_Brief_: Spot each line in the data below containing "базе" and copy it.

- - - - - - -

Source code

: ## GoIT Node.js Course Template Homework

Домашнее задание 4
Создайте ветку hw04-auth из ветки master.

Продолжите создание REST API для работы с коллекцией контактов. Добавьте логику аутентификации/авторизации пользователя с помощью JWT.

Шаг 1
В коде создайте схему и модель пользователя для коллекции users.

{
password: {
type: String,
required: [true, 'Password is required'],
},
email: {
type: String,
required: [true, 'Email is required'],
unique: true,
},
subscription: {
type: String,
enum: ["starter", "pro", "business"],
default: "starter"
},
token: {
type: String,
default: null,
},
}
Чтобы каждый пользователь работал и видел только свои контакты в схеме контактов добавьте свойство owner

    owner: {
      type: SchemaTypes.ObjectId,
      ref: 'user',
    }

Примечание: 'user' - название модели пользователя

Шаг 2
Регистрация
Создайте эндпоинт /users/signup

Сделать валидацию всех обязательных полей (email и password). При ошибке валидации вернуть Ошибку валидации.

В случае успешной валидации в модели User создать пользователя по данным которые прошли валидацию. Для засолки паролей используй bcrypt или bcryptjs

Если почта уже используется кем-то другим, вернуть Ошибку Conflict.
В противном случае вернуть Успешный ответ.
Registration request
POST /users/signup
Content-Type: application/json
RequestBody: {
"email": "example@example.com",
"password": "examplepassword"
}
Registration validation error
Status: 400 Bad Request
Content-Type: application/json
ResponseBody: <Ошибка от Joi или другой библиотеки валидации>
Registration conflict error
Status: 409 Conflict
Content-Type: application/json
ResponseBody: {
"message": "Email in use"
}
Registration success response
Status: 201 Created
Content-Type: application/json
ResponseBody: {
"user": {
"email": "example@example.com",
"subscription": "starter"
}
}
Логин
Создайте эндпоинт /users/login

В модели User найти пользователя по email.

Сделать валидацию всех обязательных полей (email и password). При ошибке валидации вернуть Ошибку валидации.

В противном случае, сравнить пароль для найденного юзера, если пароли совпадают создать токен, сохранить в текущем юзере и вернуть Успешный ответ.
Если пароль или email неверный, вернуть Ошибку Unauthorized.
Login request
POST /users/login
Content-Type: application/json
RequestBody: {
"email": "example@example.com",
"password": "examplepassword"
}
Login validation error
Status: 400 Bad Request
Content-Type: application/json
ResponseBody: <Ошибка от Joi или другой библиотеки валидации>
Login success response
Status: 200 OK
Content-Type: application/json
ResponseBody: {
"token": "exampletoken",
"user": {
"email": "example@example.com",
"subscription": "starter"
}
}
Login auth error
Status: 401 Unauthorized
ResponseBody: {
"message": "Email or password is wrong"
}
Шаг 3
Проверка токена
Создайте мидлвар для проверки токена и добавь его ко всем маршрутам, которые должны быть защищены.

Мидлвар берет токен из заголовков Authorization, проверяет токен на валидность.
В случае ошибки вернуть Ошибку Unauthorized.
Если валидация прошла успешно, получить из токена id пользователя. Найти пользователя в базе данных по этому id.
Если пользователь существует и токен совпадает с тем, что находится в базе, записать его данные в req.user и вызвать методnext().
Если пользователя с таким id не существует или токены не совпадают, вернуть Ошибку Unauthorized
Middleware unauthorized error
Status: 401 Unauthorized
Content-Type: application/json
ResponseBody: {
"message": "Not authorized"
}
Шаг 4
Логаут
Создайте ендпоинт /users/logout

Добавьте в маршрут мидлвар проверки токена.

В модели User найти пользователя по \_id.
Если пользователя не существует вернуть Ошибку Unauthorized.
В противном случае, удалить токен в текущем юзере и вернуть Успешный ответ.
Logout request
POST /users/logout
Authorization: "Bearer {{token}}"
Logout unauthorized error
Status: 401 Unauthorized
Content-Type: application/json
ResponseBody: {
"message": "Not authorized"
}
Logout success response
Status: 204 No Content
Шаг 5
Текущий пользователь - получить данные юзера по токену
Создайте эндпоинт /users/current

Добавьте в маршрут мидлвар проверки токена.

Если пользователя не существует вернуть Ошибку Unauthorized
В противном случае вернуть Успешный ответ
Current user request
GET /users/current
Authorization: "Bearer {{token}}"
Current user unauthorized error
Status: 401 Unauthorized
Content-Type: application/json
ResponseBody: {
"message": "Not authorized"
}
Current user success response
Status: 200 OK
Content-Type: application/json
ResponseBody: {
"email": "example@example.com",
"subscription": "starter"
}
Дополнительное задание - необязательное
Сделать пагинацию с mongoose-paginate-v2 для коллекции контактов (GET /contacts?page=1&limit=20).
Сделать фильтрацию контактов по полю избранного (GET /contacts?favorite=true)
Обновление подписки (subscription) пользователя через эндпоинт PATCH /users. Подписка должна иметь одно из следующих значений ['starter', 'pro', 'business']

- - - - - - -

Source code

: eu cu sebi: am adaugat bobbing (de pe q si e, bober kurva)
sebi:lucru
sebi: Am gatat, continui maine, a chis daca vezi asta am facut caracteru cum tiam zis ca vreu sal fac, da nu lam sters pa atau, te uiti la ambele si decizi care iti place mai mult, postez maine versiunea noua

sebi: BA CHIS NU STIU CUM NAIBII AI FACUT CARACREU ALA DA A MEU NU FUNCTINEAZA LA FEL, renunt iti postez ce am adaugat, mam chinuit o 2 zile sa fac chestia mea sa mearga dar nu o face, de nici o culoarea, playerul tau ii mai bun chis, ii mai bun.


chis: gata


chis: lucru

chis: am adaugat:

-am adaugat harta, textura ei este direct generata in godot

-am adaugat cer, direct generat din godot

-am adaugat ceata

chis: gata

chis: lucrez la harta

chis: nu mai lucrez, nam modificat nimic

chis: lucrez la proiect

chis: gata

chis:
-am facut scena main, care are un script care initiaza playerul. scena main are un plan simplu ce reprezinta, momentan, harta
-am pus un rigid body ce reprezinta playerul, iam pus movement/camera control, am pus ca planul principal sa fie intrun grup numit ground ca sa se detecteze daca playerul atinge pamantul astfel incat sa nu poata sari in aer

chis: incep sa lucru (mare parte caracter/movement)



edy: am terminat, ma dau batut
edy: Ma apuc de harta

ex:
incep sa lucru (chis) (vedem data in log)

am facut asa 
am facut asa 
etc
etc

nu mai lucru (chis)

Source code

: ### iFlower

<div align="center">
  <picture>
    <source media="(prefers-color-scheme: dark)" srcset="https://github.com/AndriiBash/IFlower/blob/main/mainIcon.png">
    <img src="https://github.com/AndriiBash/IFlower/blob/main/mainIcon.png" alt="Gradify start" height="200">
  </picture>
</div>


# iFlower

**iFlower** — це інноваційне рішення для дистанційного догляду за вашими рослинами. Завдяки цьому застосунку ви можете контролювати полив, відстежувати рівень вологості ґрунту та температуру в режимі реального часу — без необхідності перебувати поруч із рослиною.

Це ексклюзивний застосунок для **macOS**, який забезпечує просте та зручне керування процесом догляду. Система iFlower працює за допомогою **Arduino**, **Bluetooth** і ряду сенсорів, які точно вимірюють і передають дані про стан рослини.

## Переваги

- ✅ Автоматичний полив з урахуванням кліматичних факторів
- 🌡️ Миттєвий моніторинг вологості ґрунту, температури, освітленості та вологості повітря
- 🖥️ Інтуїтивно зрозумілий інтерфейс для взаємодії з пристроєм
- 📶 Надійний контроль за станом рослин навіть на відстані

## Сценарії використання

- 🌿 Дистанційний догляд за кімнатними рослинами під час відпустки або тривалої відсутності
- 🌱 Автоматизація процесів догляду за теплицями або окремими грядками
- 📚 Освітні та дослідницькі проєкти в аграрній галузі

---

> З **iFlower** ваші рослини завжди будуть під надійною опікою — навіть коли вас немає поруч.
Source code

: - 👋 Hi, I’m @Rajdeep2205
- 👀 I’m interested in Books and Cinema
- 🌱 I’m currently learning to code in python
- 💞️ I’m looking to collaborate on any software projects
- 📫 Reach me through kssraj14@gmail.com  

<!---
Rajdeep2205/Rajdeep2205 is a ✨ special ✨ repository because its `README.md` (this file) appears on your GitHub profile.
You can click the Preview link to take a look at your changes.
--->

- - - - - - -

_Response box_:
Если валидация прошла успешно, получить из токена id пользователя. Найти пользователя в базе данных по этому id.
Если пользователь существует и токен совпадает с тем, что находится в базе, записать его данные в req.user и вызвать методnext().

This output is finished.